KONTAN.CO.ID - JAKARTA. Jumat (2/10), Indeks Harga Saham Gabungan (IHSG) melemah 0,87% ke level 4.926,734. Ini artinya, sejak awal tahun indeks telah terkoreksi hingga 21,79%.

Alhasil, performa IHSG menjadi yang terburuk ketiga di Asia Tenggara setelah The Philippine Stock Exchange (PSEi Index) Filipina (-23,23%) dan The Strait Times (STI) Indeks Singapura (22,68%).

Bulan lalu pun, indeks berkinerja kurang memuaskan. Dalam jangka waktu sebulan (31 Agustus - 30 September 2020), IHSG terkoreksi hingga 7,03%.


Lantas, bagaimana pergerakan IHSG di bulan ini?

Baca Juga: IHSG diprediksi lanjutkan pelemahan, simak rekomendasi saham TOWR, KLBF dan BBRI

Bernadus Wijaya, Direktur Equity dan Business Development Sucor Sekuritas memperkirakan, pergerakan IHSG di dua pekan pertama bulan Oktober  ini akan bergerak sideways cenderung bearish dengan volatilitas tinggi.

Bernadus memperkirakan, rentang pergerakan IHSG akan berada di kisaran 4.750 – 4.994. Akan tetapi, jika  IHSG berhasil menembus 4.750, maka indeks bisa menuju titik 4.490 secara teknikal.

Hal ini dikarenakan para investor masih menunggu kepastian mengenai beberapa  peristiwa yang dinilai berpengaruh terhadap perekonomian di Indonesia, salah satunya seperti penerapan pembatasan sosial berskala besar (PSBB)  jilid  kedua yang direncanakan berakhir pada 11 Oktober 2020.

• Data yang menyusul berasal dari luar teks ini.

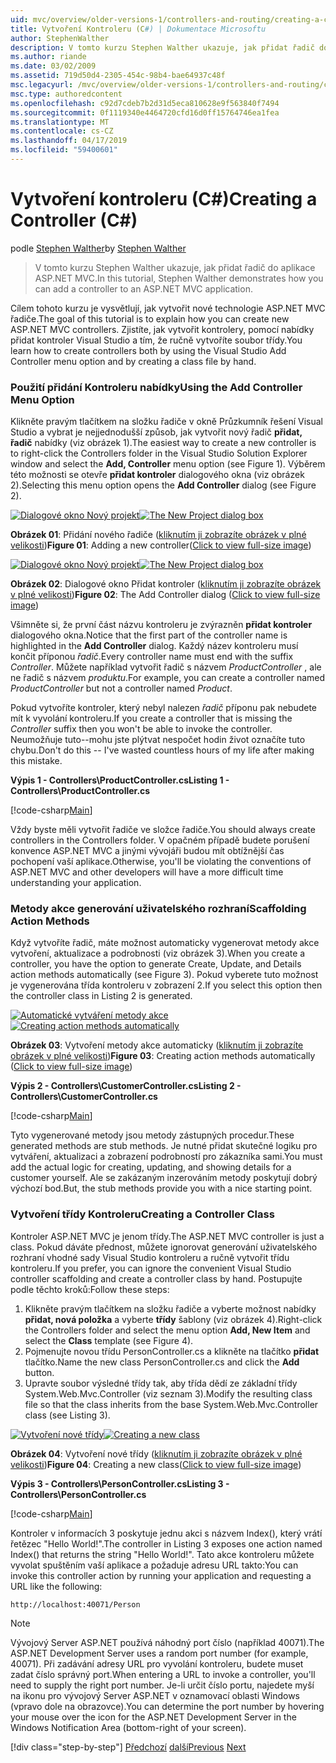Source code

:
 ```yaml
---
uid: mvc/overview/older-versions-1/controllers-and-routing/creating-a-controller-cs
title: Vytvoření Kontroleru (C#) | Dokumentace Microsoftu
author: StephenWalther
description: V tomto kurzu Stephen Walther ukazuje, jak přidat řadič do aplikace ASP.NET MVC.
ms.author: riande
ms.date: 03/02/2009
ms.assetid: 719d50d4-2305-454c-98b4-bae64937c48f
msc.legacyurl: /mvc/overview/older-versions-1/controllers-and-routing/creating-a-controller-cs
msc.type: authoredcontent
ms.openlocfilehash: c92d7cdeb7b2d31d5eca810628e9f563840f7494
ms.sourcegitcommit: 0f1119340e4464720cfd16d0ff15764746ea1fea
ms.translationtype: MT
ms.contentlocale: cs-CZ
ms.lasthandoff: 04/17/2019
ms.locfileid: "59400601"
---
```

# <a name="creating-a-controller-c"></a><span data-ttu-id="af0b4-103">Vytvoření kontroleru (C#)</span><span class="sxs-lookup"><span data-stu-id="af0b4-103">Creating a Controller (C#)</span></span>

<span data-ttu-id="af0b4-104">podle [Stephen Walther](https://github.com/StephenWalther)</span><span class="sxs-lookup"><span data-stu-id="af0b4-104">by [Stephen Walther](https://github.com/StephenWalther)</span></span>

> <span data-ttu-id="af0b4-105">V tomto kurzu Stephen Walther ukazuje, jak přidat řadič do aplikace ASP.NET MVC.</span><span class="sxs-lookup"><span data-stu-id="af0b4-105">In this tutorial, Stephen Walther demonstrates how you can add a controller to an ASP.NET MVC application.</span></span>


<span data-ttu-id="af0b4-106">Cílem tohoto kurzu je vysvětlují, jak vytvořit nové technologie ASP.NET MVC řadiče.</span><span class="sxs-lookup"><span data-stu-id="af0b4-106">The goal of this tutorial is to explain how you can create new ASP.NET MVC controllers.</span></span> <span data-ttu-id="af0b4-107">Zjistíte, jak vytvořit kontrolery, pomocí nabídky přidat kontroler Visual Studio a tím, že ručně vytvoříte soubor třídy.</span><span class="sxs-lookup"><span data-stu-id="af0b4-107">You learn how to create controllers both by using the Visual Studio Add Controller menu option and by creating a class file by hand.</span></span>

### <a name="using-the-add-controller-menu-option"></a><span data-ttu-id="af0b4-108">Použití přidání Kontroleru nabídky</span><span class="sxs-lookup"><span data-stu-id="af0b4-108">Using the Add Controller Menu Option</span></span>

<span data-ttu-id="af0b4-109">Klikněte pravým tlačítkem na složku řadiče v okně Průzkumník řešení Visual Studio a vybrat je nejjednodušší způsob, jak vytvořit nový řadič **přidat, řadič** nabídky (viz obrázek 1).</span><span class="sxs-lookup"><span data-stu-id="af0b4-109">The easiest way to create a new controller is to right-click the Controllers folder in the Visual Studio Solution Explorer window and select the **Add, Controller** menu option (see Figure 1).</span></span> <span data-ttu-id="af0b4-110">Výběrem této možnosti se otevře **přidat kontroler** dialogového okna (viz obrázek 2).</span><span class="sxs-lookup"><span data-stu-id="af0b4-110">Selecting this menu option opens the **Add Controller** dialog (see Figure 2).</span></span>


<span data-ttu-id="af0b4-111">[![Dialogové okno Nový projekt](creating-a-controller-cs/_static/image1.jpg)](creating-a-controller-cs/_static/image1.png)</span><span class="sxs-lookup"><span data-stu-id="af0b4-111">[![The New Project dialog box](creating-a-controller-cs/_static/image1.jpg)](creating-a-controller-cs/_static/image1.png)</span></span>

<span data-ttu-id="af0b4-112">**Obrázek 01**: Přidání nového řadiče ([kliknutím ji zobrazíte obrázek v plné velikosti](creating-a-controller-cs/_static/image2.png))</span><span class="sxs-lookup"><span data-stu-id="af0b4-112">**Figure 01**: Adding a new controller([Click to view full-size image](creating-a-controller-cs/_static/image2.png))</span></span>


<span data-ttu-id="af0b4-113">[![Dialogové okno Nový projekt](creating-a-controller-cs/_static/image2.jpg)](creating-a-controller-cs/_static/image3.png)</span><span class="sxs-lookup"><span data-stu-id="af0b4-113">[![The New Project dialog box](creating-a-controller-cs/_static/image2.jpg)](creating-a-controller-cs/_static/image3.png)</span></span>

<span data-ttu-id="af0b4-114">**Obrázek 02**: Dialogové okno Přidat kontroler ([kliknutím ji zobrazíte obrázek v plné velikosti](creating-a-controller-cs/_static/image4.png))</span><span class="sxs-lookup"><span data-stu-id="af0b4-114">**Figure 02**: The Add Controller dialog ([Click to view full-size image](creating-a-controller-cs/_static/image4.png))</span></span>


<span data-ttu-id="af0b4-115">Všimněte si, že první část názvu kontroleru je zvýrazněn **přidat kontroler** dialogového okna.</span><span class="sxs-lookup"><span data-stu-id="af0b4-115">Notice that the first part of the controller name is highlighted in the **Add Controller** dialog.</span></span> <span data-ttu-id="af0b4-116">Každý název kontroleru musí končit příponou *řadič*.</span><span class="sxs-lookup"><span data-stu-id="af0b4-116">Every controller name must end with the suffix *Controller*.</span></span> <span data-ttu-id="af0b4-117">Můžete například vytvořit řadič s názvem *ProductController* , ale ne řadič s názvem *produktu*.</span><span class="sxs-lookup"><span data-stu-id="af0b4-117">For example, you can create a controller named *ProductController* but not a controller named *Product*.</span></span>


<span data-ttu-id="af0b4-118">Pokud vytvoříte kontroler, který nebyl nalezen *řadič* příponu pak nebudete mít k vyvolání kontroleru.</span><span class="sxs-lookup"><span data-stu-id="af0b4-118">If you create a controller that is missing the *Controller* suffix then you won't be able to invoke the controller.</span></span> <span data-ttu-id="af0b4-119">Neumožňuje tuto--mohu jste plýtvat nespočet hodin život označíte tuto chybu.</span><span class="sxs-lookup"><span data-stu-id="af0b4-119">Don't do this -- I've wasted countless hours of my life after making this mistake.</span></span>


<span data-ttu-id="af0b4-120">**Výpis 1 - Controllers\ProductController.cs**</span><span class="sxs-lookup"><span data-stu-id="af0b4-120">**Listing 1 - Controllers\ProductController.cs**</span></span>

[!code-csharp[Main](creating-a-controller-cs/samples/sample1.cs)]

<span data-ttu-id="af0b4-121">Vždy byste měli vytvořit řadiče ve složce řadiče.</span><span class="sxs-lookup"><span data-stu-id="af0b4-121">You should always create controllers in the Controllers folder.</span></span> <span data-ttu-id="af0b4-122">V opačném případě budete porušení konvence ASP.NET MVC a jinými vývojáři budou mít obtížnější čas pochopení vaší aplikace.</span><span class="sxs-lookup"><span data-stu-id="af0b4-122">Otherwise, you'll be violating the conventions of ASP.NET MVC and other developers will have a more difficult time understanding your application.</span></span>

### <a name="scaffolding-action-methods"></a><span data-ttu-id="af0b4-123">Metody akce generování uživatelského rozhraní</span><span class="sxs-lookup"><span data-stu-id="af0b4-123">Scaffolding Action Methods</span></span>

<span data-ttu-id="af0b4-124">Když vytvoříte řadič, máte možnost automaticky vygenerovat metody akce vytvoření, aktualizace a podrobnosti (viz obrázek 3).</span><span class="sxs-lookup"><span data-stu-id="af0b4-124">When you create a controller, you have the option to generate Create, Update, and Details action methods automatically (see Figure 3).</span></span> <span data-ttu-id="af0b4-125">Pokud vyberete tuto možnost je vygenerována třída kontroleru v zobrazení 2.</span><span class="sxs-lookup"><span data-stu-id="af0b4-125">If you select this option then the controller class in Listing 2 is generated.</span></span>


<span data-ttu-id="af0b4-126">[![Automatické vytváření metody akce](creating-a-controller-cs/_static/image3.jpg)](creating-a-controller-cs/_static/image5.png)</span><span class="sxs-lookup"><span data-stu-id="af0b4-126">[![Creating action methods automatically](creating-a-controller-cs/_static/image3.jpg)](creating-a-controller-cs/_static/image5.png)</span></span>

<span data-ttu-id="af0b4-127">**Obrázek 03**: Vytvoření metody akce automaticky ([kliknutím ji zobrazíte obrázek v plné velikosti](creating-a-controller-cs/_static/image6.png))</span><span class="sxs-lookup"><span data-stu-id="af0b4-127">**Figure 03**: Creating action methods automatically ([Click to view full-size image](creating-a-controller-cs/_static/image6.png))</span></span>


<span data-ttu-id="af0b4-128">**Výpis 2 - Controllers\CustomerController.cs**</span><span class="sxs-lookup"><span data-stu-id="af0b4-128">**Listing 2 - Controllers\CustomerController.cs**</span></span>

[!code-csharp[Main](creating-a-controller-cs/samples/sample2.cs)]

<span data-ttu-id="af0b4-129">Tyto vygenerované metody jsou metody zástupných procedur.</span><span class="sxs-lookup"><span data-stu-id="af0b4-129">These generated methods are stub methods.</span></span> <span data-ttu-id="af0b4-130">Je nutné přidat skutečné logiku pro vytváření, aktualizaci a zobrazení podrobností pro zákazníka sami.</span><span class="sxs-lookup"><span data-stu-id="af0b4-130">You must add the actual logic for creating, updating, and showing details for a customer yourself.</span></span> <span data-ttu-id="af0b4-131">Ale se zakázaným inzerováním metody poskytují dobrý výchozí bod.</span><span class="sxs-lookup"><span data-stu-id="af0b4-131">But, the stub methods provide you with a nice starting point.</span></span>

### <a name="creating-a-controller-class"></a><span data-ttu-id="af0b4-132">Vytvoření třídy Kontroleru</span><span class="sxs-lookup"><span data-stu-id="af0b4-132">Creating a Controller Class</span></span>

<span data-ttu-id="af0b4-133">Kontroler ASP.NET MVC je jenom třídy.</span><span class="sxs-lookup"><span data-stu-id="af0b4-133">The ASP.NET MVC controller is just a class.</span></span> <span data-ttu-id="af0b4-134">Pokud dáváte přednost, můžete ignorovat generování uživatelského rozhraní vhodné sady Visual Studio kontroleru a ručně vytvořit třídu kontroleru.</span><span class="sxs-lookup"><span data-stu-id="af0b4-134">If you prefer, you can ignore the convenient Visual Studio controller scaffolding and create a controller class by hand.</span></span> <span data-ttu-id="af0b4-135">Postupujte podle těchto kroků:</span><span class="sxs-lookup"><span data-stu-id="af0b4-135">Follow these steps:</span></span>

1. <span data-ttu-id="af0b4-136">Klikněte pravým tlačítkem na složku řadiče a vyberte možnost nabídky **přidat, nová položka** a vyberte **třídy** šablony (viz obrázek 4).</span><span class="sxs-lookup"><span data-stu-id="af0b4-136">Right-click the Controllers folder and select the menu option **Add, New Item** and select the **Class** template (see Figure 4).</span></span>
2. <span data-ttu-id="af0b4-137">Pojmenujte novou třídu PersonController.cs a klikněte na tlačítko **přidat** tlačítko.</span><span class="sxs-lookup"><span data-stu-id="af0b4-137">Name the new class PersonController.cs and click the **Add** button.</span></span>
3. <span data-ttu-id="af0b4-138">Upravte soubor výsledné třídy tak, aby třída dědí ze základní třídy System.Web.Mvc.Controller (viz seznam 3).</span><span class="sxs-lookup"><span data-stu-id="af0b4-138">Modify the resulting class file so that the class inherits from the base System.Web.Mvc.Controller class (see Listing 3).</span></span>


<span data-ttu-id="af0b4-139">[![Vytvoření nové třídy](creating-a-controller-cs/_static/image4.jpg)](creating-a-controller-cs/_static/image7.png)</span><span class="sxs-lookup"><span data-stu-id="af0b4-139">[![Creating a new class](creating-a-controller-cs/_static/image4.jpg)](creating-a-controller-cs/_static/image7.png)</span></span>

<span data-ttu-id="af0b4-140">**Obrázek 04**: Vytvoření nové třídy ([kliknutím ji zobrazíte obrázek v plné velikosti](creating-a-controller-cs/_static/image8.png))</span><span class="sxs-lookup"><span data-stu-id="af0b4-140">**Figure 04**: Creating a new class([Click to view full-size image](creating-a-controller-cs/_static/image8.png))</span></span>


<span data-ttu-id="af0b4-141">**Výpis 3 - Controllers\PersonController.cs**</span><span class="sxs-lookup"><span data-stu-id="af0b4-141">**Listing 3 - Controllers\PersonController.cs**</span></span>

[!code-csharp[Main](creating-a-controller-cs/samples/sample3.cs)]

<span data-ttu-id="af0b4-142">Kontroler v informacích 3 poskytuje jednu akci s názvem Index(), který vrátí řetězec "Hello World!".</span><span class="sxs-lookup"><span data-stu-id="af0b4-142">The controller in Listing 3 exposes one action named Index() that returns the string "Hello World!".</span></span> <span data-ttu-id="af0b4-143">Tato akce kontroleru můžete vyvolat spuštěním vaší aplikace a požaduje adresu URL takto:</span><span class="sxs-lookup"><span data-stu-id="af0b4-143">You can invoke this controller action by running your application and requesting a URL like the following:</span></span>

`http://localhost:40071/Person`

> [!NOTE]
> 
> <span data-ttu-id="af0b4-144">Vývojový Server ASP.NET používá náhodný port číslo (například 40071).</span><span class="sxs-lookup"><span data-stu-id="af0b4-144">The ASP.NET Development Server uses a random port number (for example, 40071).</span></span> <span data-ttu-id="af0b4-145">Při zadávání adresy URL pro vyvolání kontroleru, budete muset zadat číslo správný port.</span><span class="sxs-lookup"><span data-stu-id="af0b4-145">When entering a URL to invoke a controller, you'll need to supply the right port number.</span></span> <span data-ttu-id="af0b4-146">Je-li určit číslo portu, najedete myší na ikonu pro vývojový Server ASP.NET v oznamovací oblasti Windows (vpravo dole na obrazovce).</span><span class="sxs-lookup"><span data-stu-id="af0b4-146">You can determine the port number by hovering your mouse over the icon for the ASP.NET Development Server in the Windows Notification Area (bottom-right of your screen).</span></span>
> 
> [!div class="step-by-step"]
> <span data-ttu-id="af0b4-147">[Předchozí](adding-dynamic-content-to-a-cached-page-cs.md)
> [další](creating-an-action-cs.md)</span><span class="sxs-lookup"><span data-stu-id="af0b4-147">[Previous](adding-dynamic-content-to-a-cached-page-cs.md)
[Next](creating-an-action-cs.md)</span></span>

Pasar masih bersikap wait and see, apakah PSBB kedua ini akan diperpanjang atau tidak, yang tentunya bergantung dari pertumbuhan kasus positif Covid-19 di Indonesia.

Bernadus mengatakan, investor juga masih menunggu pengesahan rancangan undang-undang (RUU) Cipta Kerja Omnibus Law.

Baca Juga: Efek Donald Trump positif corona, IHSG diprediksi melemah pada Senin (5/10)

Selain itu, pelaku pasar juga masih menunggu data ekonomi selanjutnya.

Setelah rilis data deflasi 0,05% pada September 2020, serta purchasing managers’ index (PMI) manufaktur  yang terkontraksi ke angka 47,2, investor masih menunggu data-data perekonomian lainnya seperti penjualan ritel (retail sales), cadangan devisa, neraca perdagangan (trade balance), hingga keputusan mengenai suku bunga acuan Bank Indonesia (BI)  jika berkaca pada pertumbuhan ekonomi domestik yang melambat.